Combined with strong winds, the hotter temperatures will potentially fan existing bushfires and spark new ones into life, leading officials to declare “extreme fire danger” in some areas.

“Not all the fires received the heavy rain over the past few days, so local fire crews will definitely be keeping a close eye on those firefronts,” Bureau of Meteorology meteorologist Philip Landvogt said by telephone.

BHP said smoke and dust from bushfires had reduced air quality at its energy coal plants in New South Wales state, where hundreds of fires have raged, affecting production in December.

“If air quality continues to deteriorate then operations could be constrained further in the second half of the year,” it added in a scheduled production update.

The fierce bushfires in Australia’s east have killed 29 people and millions of animals, destroyed more than 2,500 homes and razed 11 million hectares (27 million acres) of wilderness since September. The crisis follows three years of drought that experts have linked to climate change.

The disruption has extended to the capital, Canberra, and its two biggest cities, Sydney and Melbourne, all of which have been repeatedly blanketed in thick smoke that has earned them air quality ratings among the worst in the world.

A survey by Deloitte of 2,000 executives published on Tuesday showed 89% of Australian business executives viewed climate change and environmental sustainability as the “societal issue of greatest focus,” compared to 54% world-wide.

Here are key events in the bushfire crisis:

* Early on Tuesday, 86 fires were burning across New South Wales, none above the lowest warning level. There were 27 emergency warnings in Victoria, including one flash flood warning.

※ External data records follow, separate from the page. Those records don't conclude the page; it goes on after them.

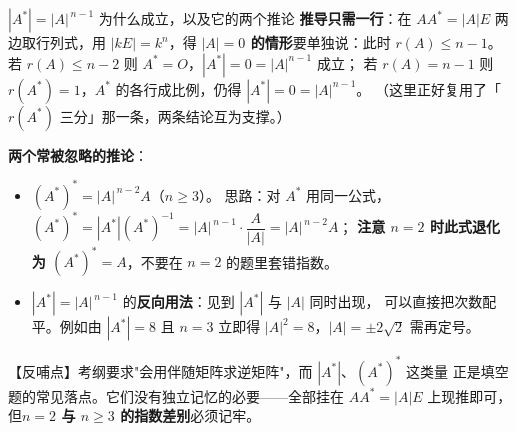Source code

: \begin{fdeep}{$|A^{*}|=|A|^{\,n-1}$ 为什么成立，以及它的两个推论}
\textbf{推导只需一行}：在 $AA^{*}=|A|E$ 两边取行列式，用 $|kE|=k^{n}$，得
\textbf{$|A|=0$ 的情形}要单独说：此时 $r(A)\le n-1$。
若 $r(A)\le n-2$ 则 $A^{*}=O$，$|A^{*}|=0=|A|^{n-1}$ 成立；
若 $r(A)=n-1$ 则 $r(A^{*})=1$，$A^{*}$ 的各行成比例，仍得 $|A^{*}|=0=|A|^{n-1}$。
（这里正好复用了「$r(A^{*})$ 三分」那一条，两条结论互为支撑。）

\medskip
\textbf{两个常被忽略的推论}：
\begin{itemize}[leftmargin=2.2em,itemsep=0.22em]
\item $(A^{*})^{*}=|A|^{\,n-2}A$（$n\ge3$）。
      思路：对 $A^{*}$ 用同一公式，$(A^{*})^{*}=|A^{*}|(A^{*})^{-1}=|A|^{\,n-1}\cdot\dfrac{A}{|A|}=|A|^{\,n-2}A$；
      \textbf{注意 $n=2$ 时此式退化为 $(A^{*})^{*}=A$}，不要在 $n=2$ 的题里套错指数。
\item $|A^{*}|=|A|^{\,n-1}$ 的\textbf{反向用法}：见到 $|A^{*}|$ 与 $|A|$ 同时出现，
      可以直接把次数配平。例如由 $|A^{*}|=8$ 且 $n=3$ 立即得 $|A|^{2}=8$，$|A|=\pm2\sqrt2$ 需再定号。
\end{itemize}
【反哺点】考纲要求"会用伴随矩阵求逆矩阵"，而 $|A^{*}|$、$(A^{*})^{*}$ 这类量
正是填空题的常见落点。它们没有独立记忆的必要——全部挂在 $AA^{*}=|A|E$ 上现推即可，
但\textbf{$n=2$ 与 $n\ge3$ 的指数差别}必须记牢。
\end{fdeep}

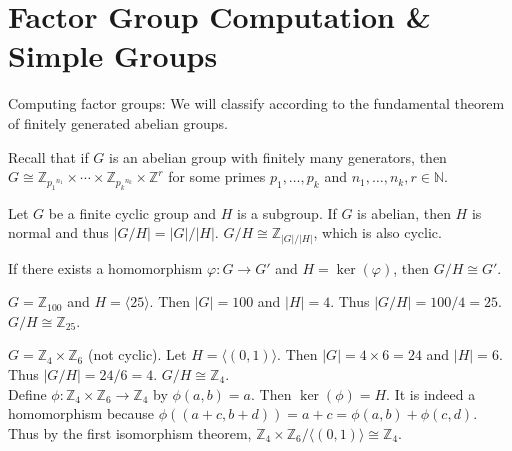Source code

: 
\section{Factor Group Computation \& Simple Groups}

\begin{note}
Computing factor groups: We will classify according to the fundamental theorem of finitely generated abelian groups.
\end{note}

\begin{prev}
    Recall that if $G$ is an abelian group with finitely many generators, then $G \cong \mathbb{Z}_{{p_1}^{n_1}} \times \cdots \times \mathbb{Z}_{{p_k}^{n_k}} \times \mathbb{Z}^r$ for some primes $p_1, \ldots, p_k$ and $n_1, \ldots, n_k, r \in \mathbb{N}$.
\end{prev}

\begin{theorem}
Let $G$ be a finite cyclic group and $H$ is a subgroup. If $G$ is abelian, then $H$ is normal and thus $|G/H| = |G|/|H|$. $G/H \cong \mathbb{Z}_{|G|/|H|}$, which is also cyclic.
\end{theorem}

\begin{theorem}
If there exists a homomorphism $\varphi: G \to G'$ and $H = \ker(\varphi)$, then $G/H \cong G'$.
\end{theorem}

\begin{eg}
    $G = \mathbb{Z}_{100}$ and $H = \langle 25 \rangle$. Then $|G| = 100$ and $|H| = 4$. Thus $|G/H| = 100/4 = 25$. $G/H \cong \mathbb{Z}_{25}$. 
\end{eg}

\begin{eg}
    $G = \mathbb{Z}_4 \times \mathbb{Z}_6$ (not cyclic). Let $H = \langle (0, 1) \rangle$. Then $|G| = 4 \times 6 = 24$ and $|H| = 6$. Thus $|G/H| = 24/6 = 4$. $G/H \cong \mathbb{Z}_4$.\\
    Define $\phi: \mathbb{Z}_4 \times \mathbb{Z}_6 \to \mathbb{Z}_4$ by $\phi(a, b) = a$. Then $\ker(\phi) = H$. It is indeed a homomorphism because $\phi((a+c, b+d)) = a+c = \phi(a, b) + \phi(c, d)$. Thus by the first isomorphism theorem, $\mathbb{Z}_4 \times \mathbb{Z}_6 / \langle (0, 1) \rangle \cong \mathbb{Z}_4$.
\end{eg}

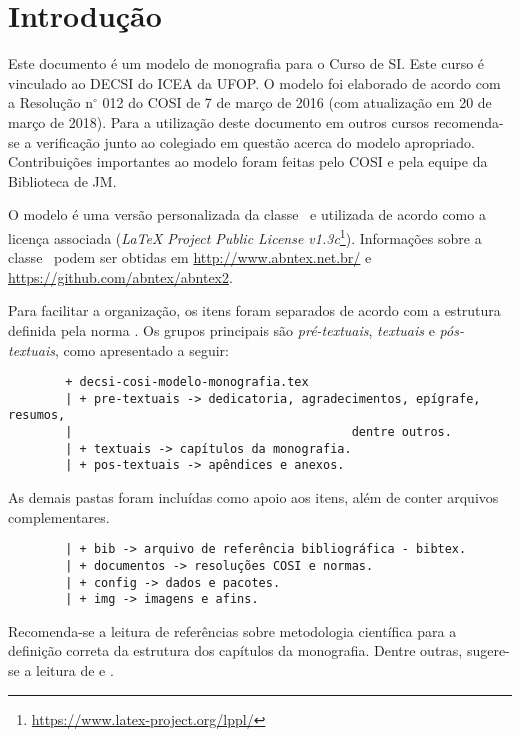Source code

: \chapter{Introdução}
\label{cap:introducao}

Este documento é um modelo de monografia para o Curso de \acf{SI}. Este curso é vinculado ao \acf{DECSI} do \acf{ICEA} da \acf{UFOP}. O modelo foi elaborado de acordo com a Resolução n$^\circ$ 012 do \acf{COSI} de 7 de março de 2016 (com atualização em 20 de março de 2018). Para a utilização deste documento em outros cursos recomenda-se a verificação junto ao colegiado em questão acerca do modelo apropriado. Contribuições importantes ao modelo foram feitas pelo COSI e pela equipe da Biblioteca de \acf{JM}.

O modelo é uma versão personalizada da classe \abnTeX\ e utilizada de acordo como a licença associada (\textit{LaTeX Project Public License v1.3c}\footnote{\url{https://www.latex-project.org/lppl/}}). Informações sobre a classe \abnTeX\ podem ser obtidas em \url{http://www.abntex.net.br/} e \url{https://github.com/abntex/abntex2}.

Para facilitar a organização, os itens foram separados de acordo com a estrutura definida pela norma . Os grupos principais são \textit{pré-textuais}, \textit{textuais} e \textit{pós-textuais}, como apresentado a seguir:

\begin{verbatim}
		+ decsi-cosi-modelo-monografia.tex
		| + pre-textuais -> dedicatoria, agradecimentos, epígrafe, resumos,
		|										dentre outros.
		| + textuais -> capítulos da monografia.
		| + pos-textuais -> apêndices e anexos.
\end{verbatim}

As demais pastas foram incluídas como apoio aos itens, além de conter arquivos complementares.

\begin{verbatim}
		| + bib -> arquivo de referência bibliográfica - bibtex.
		| + documentos -> resoluções COSI e normas.
		| + config -> dados e pacotes.
		| + img -> imagens e afins.
\end{verbatim}

Recomenda-se a leitura de referências sobre metodologia científica para a definição correta da estrutura dos capítulos da monografia. Dentre outras, sugere-se a leitura de  e .

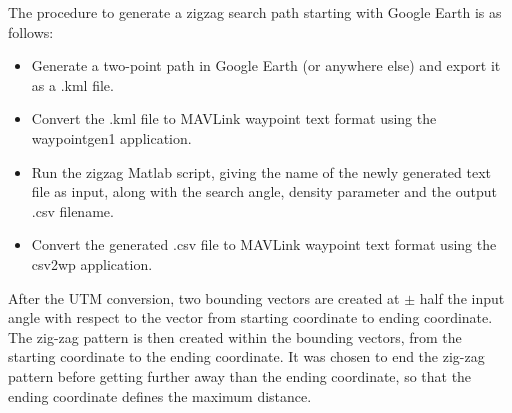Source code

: The procedure to generate a zigzag search path starting with Google Earth is as follows:
\begin{itemize}
\item Generate a two-point path in Google Earth (or anywhere else) and export it as a .kml file.
\item Convert the .kml file to MAVLink waypoint text format using the waypointgen1 application.
\item Run the zigzag Matlab script, giving the name of the newly generated text file as input,
along with the search angle, density parameter and the output .csv filename.
\item Convert the generated .csv file to MAVLink waypoint text format using the csv2wp application.
\end{itemize}
After the UTM conversion, two bounding vectors are created at \(\pm\) half the input angle
with respect to the vector from starting coordinate to ending coordinate.
The zig-zag pattern is then created within the bounding vectors, from the starting coordinate to the
ending coordinate. It was chosen to end the zig-zag pattern before getting further away than the
ending coordinate, so that the ending coordinate defines the maximum distance.

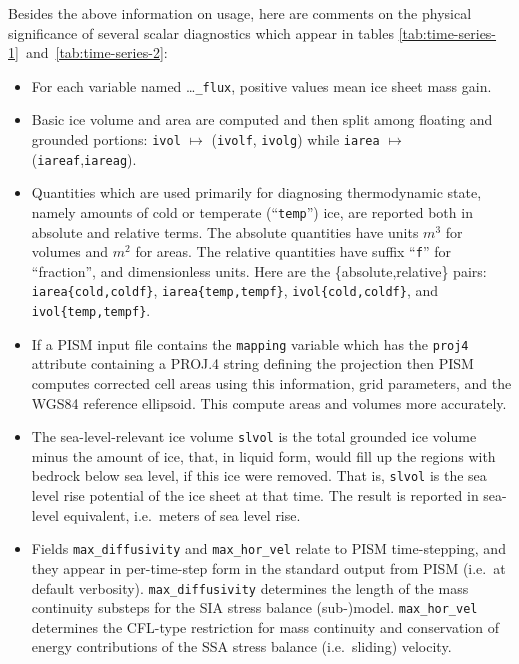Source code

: Besides the above information on usage, here are comments on the physical significance of several scalar diagnostics which appear in tables \ref{tab:time-series-1}~and~\ref{tab:time-series-2}:
\begin{itemize}
  \item For each variable named \dots\texttt{_flux}, positive values mean ice sheet mass gain.
  \item Basic ice volume and area are computed and then split among floating and grounded portions: \texttt{ivol} $\mapsto$ (\texttt{ivolf}, \texttt{ivolg}) while \texttt{iarea} $\mapsto$ (\texttt{iareaf},\texttt{iareag}).
  \item Quantities which are used primarily for diagnosing thermodynamic state, namely amounts of cold or temperate (``\texttt{temp}'') ice, are reported both in absolute and relative terms.  The absolute quantities have units \textsl{$m^3$} for volumes and \textsl{$m^2$} for areas.  The relative quantities have suffix ``\texttt{f}'' for ``fraction'', and dimensionless units.  Here are the \{absolute,relative\} pairs: \texttt{iarea\{cold,coldf\}}, \texttt{iarea\{temp,tempf\}}, \texttt{ivol\{cold,coldf\}},  and \texttt{ivol\{temp,tempf\}}.
  \item If a PISM input file contains the \texttt{mapping} variable which has the
\texttt{proj4} attribute containing a PROJ.4 string defining the projection then PISM computes corrected cell areas
using this information, grid parameters, and the WGS84 reference ellipsoid. This compute areas and volumes more accurately.
  \item The sea-level-relevant ice volume \texttt{slvol} is the total grounded ice volume minus the amount of ice, that, in liquid form, would fill up the regions with bedrock below sea level, if this ice were removed.  That is, \texttt{slvol} is the sea level rise potential of the ice sheet at that time.  The result is reported  in sea-level equivalent, i.e.~meters of sea level rise.
  \item Fields \texttt{max_diffusivity} and \texttt{max_hor_vel} relate to PISM time-stepping, and they appear in per-time-step form in the standard output from PISM (i.e.~at default verbosity).  \texttt{max_diffusivity} determines the length of the mass continuity substeps for the SIA stress balance (sub-)model.  \texttt{max_hor_vel} determines the CFL-type restriction for mass continuity and conservation of energy contributions of the SSA stress balance (i.e.~sliding) velocity.
\end{itemize}

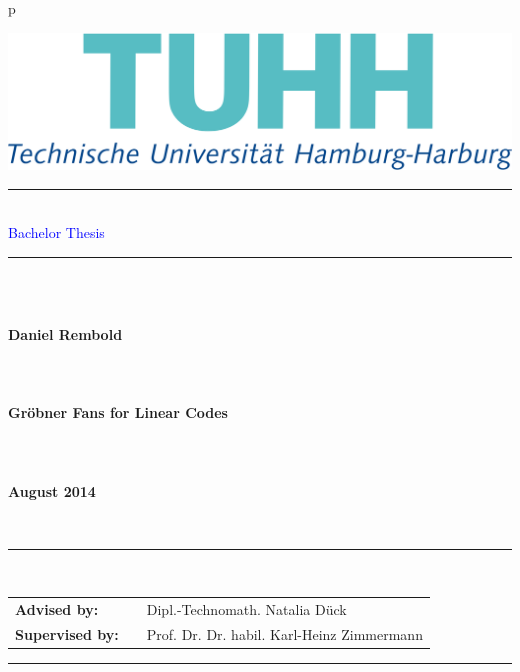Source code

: \begin{tabular}{p{\textwidth}}
\begin{flushright}
\includegraphics[scale=0.15]{figures/tuhh.png}
\end{flushright}


\textcolor{gray}{\rule{15cm}{.8pt}}\\
\vspace{0.01cm}
\LARGE{\textsf{\textcolor{blue}{Bachelor Thesis}}} \\
\textcolor{gray}{\rule{15cm}{.8pt}}

~\\
~\\



\begin{center}
\textbf{\LARGE{Daniel Rembold}}
~\\
~\\
~\\
~\\
\textbf{\LARGE{Gröbner Fans for Linear Codes}}
~\\
~\\
~\\
~\\
\textbf{\large{August 2014}}
\end{center}

~\\
\begin{center}
\textcolor{gray}{\rule{15cm}{.8pt}}\\
\vspace{0.1cm}
\begin{tabular}{lll}
\textbf{Advised by:} & & Dipl.-Technomath. Natalia D\"uck \\
\textbf{Supervised by:} & & Prof. Dr. Dr. habil. Karl-Heinz Zimmermann\\
\end{tabular}
\textcolor{gray}{\rule{15cm}{.8pt}}\\
\end{center}

~\\



\end{tabular}

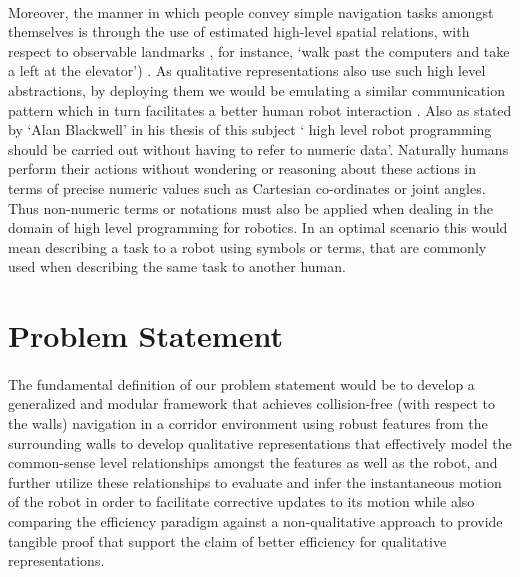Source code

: \paragraph{} Moreover, the manner in which people convey simple navigation tasks amongst themselves is through the use of estimated high-level spatial relations, with respect to observable landmarks \cite{michon2001and} \cite{chen2015survey} , for instance, `walk past the computers and take a left at the elevator') \cite{shah2013qualitative}. As qualitative representations also use such high level abstractions, by deploying them we would be emulating a similar communication pattern which in turn facilitates a better human robot interaction \cite{dondrup2015computational}. Also as stated by `Alan Blackwell' in his thesis \cite{blackwell1988spatial} of this subject ` high level robot programming should be carried out without having to refer to numeric data'. Naturally humans perform their actions without wondering or reasoning about these actions in terms of precise numeric values such as Cartesian co-ordinates or joint angles. Thus non-numeric terms or notations must also be applied when dealing in the domain of high level programming for robotics. In an optimal scenario this would mean describing a task to a robot using symbols or terms, that are commonly used when describing the same task to another human.


\section{Problem Statement}
\paragraph{} The fundamental definition of our problem statement would be to develop a generalized and modular framework that  achieves collision-free (with respect to the walls) navigation in a corridor environment using robust features from the surrounding walls to develop qualitative representations that effectively model the common-sense level relationships amongst the features as well as the robot, and further utilize these relationships to evaluate and infer the instantaneous motion of the robot in order to facilitate corrective updates to its motion while also comparing the efficiency paradigm against a non-qualitative approach to provide tangible proof that support the claim of better efficiency for qualitative representations.


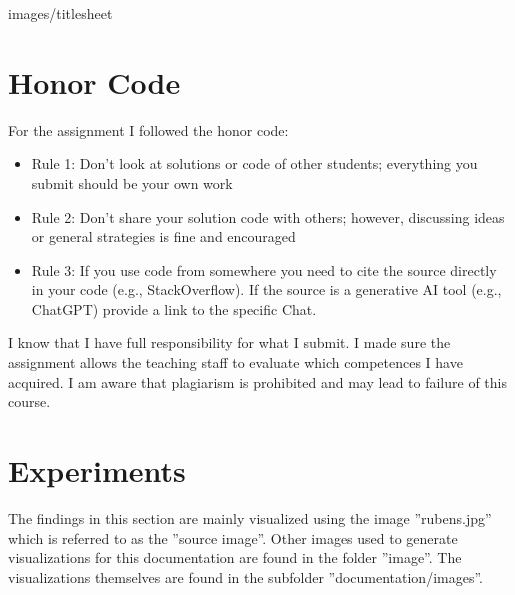 \documentclass[a4paper,twoside,12pt,DIV=13,BCOR=5mm,numbers=noenddot,cleardoublepage=empty]{scrbook}
\begin{document}
\renewcommand{\baselinestretch}{1.25}

\large

{images/titlesheet}     %

\cleardoublepage
\setcounter{tocdepth}{3}

\setcounter{page}{0}
\renewcommand{\thepage}{\roman{page}}
\tableofcontents \cleardoublepage

\setcounter{page}{1}
\renewcommand{\thepage}{\arabic{page}}
\setcounter{chapter}{0}

\chapter{Honor Code}
For the assignment I followed the honor code:
\begin{itemize}
    \item Rule 1: Don't look at solutions or code of other students; everything you submit should be your own work
    \item Rule 2: Don't share your solution code with others; however, discussing ideas or general strategies is fine and encouraged
    \item Rule 3: If you use code from somewhere you need to cite the source directly in your code (e.g., StackOverflow).
If the source is a generative AI tool (e.g., ChatGPT) provide a link to the specific Chat.
\end{itemize}

I know that I have full responsibility for what I submit. I made sure the assignment allows the teaching staff to evaluate which
competences I have acquired. I am aware that plagiarism is prohibited and may lead to failure of this course.

\chapter{Experiments}
The findings in this section are mainly visualized using the image ''rubens.jpg'' which is referred to as the ''source image''.
Other images used to generate visualizations for this documentation are found in the folder ''image''.
The visualizations themselves are found in the subfolder ''documentation/images''.
\end{document}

* The Bureau of Meteorology warned the East Gippsland region to expect strong winds after thunderstorms rolled through a day earlier. Earlier this month, people in East Gippsland were evacuated by Navy ships as bushfires destroyed whole towns.

* The NSW state government, meanwhile, said it was increasing a grant for primary producers affected by the fires to A$75,000, from A$15,000 previously.

* The Australian Open tennis tournament continues in Melbourne. The city’s air quality was rated as “good”, according to the Air Quality Index, having been “hazardous” less than a week earlier, when a player collapsed in the preliminary rounds.

* The tennis community has raised more than A$50 million for bushfire relief, according to Tennis Australia.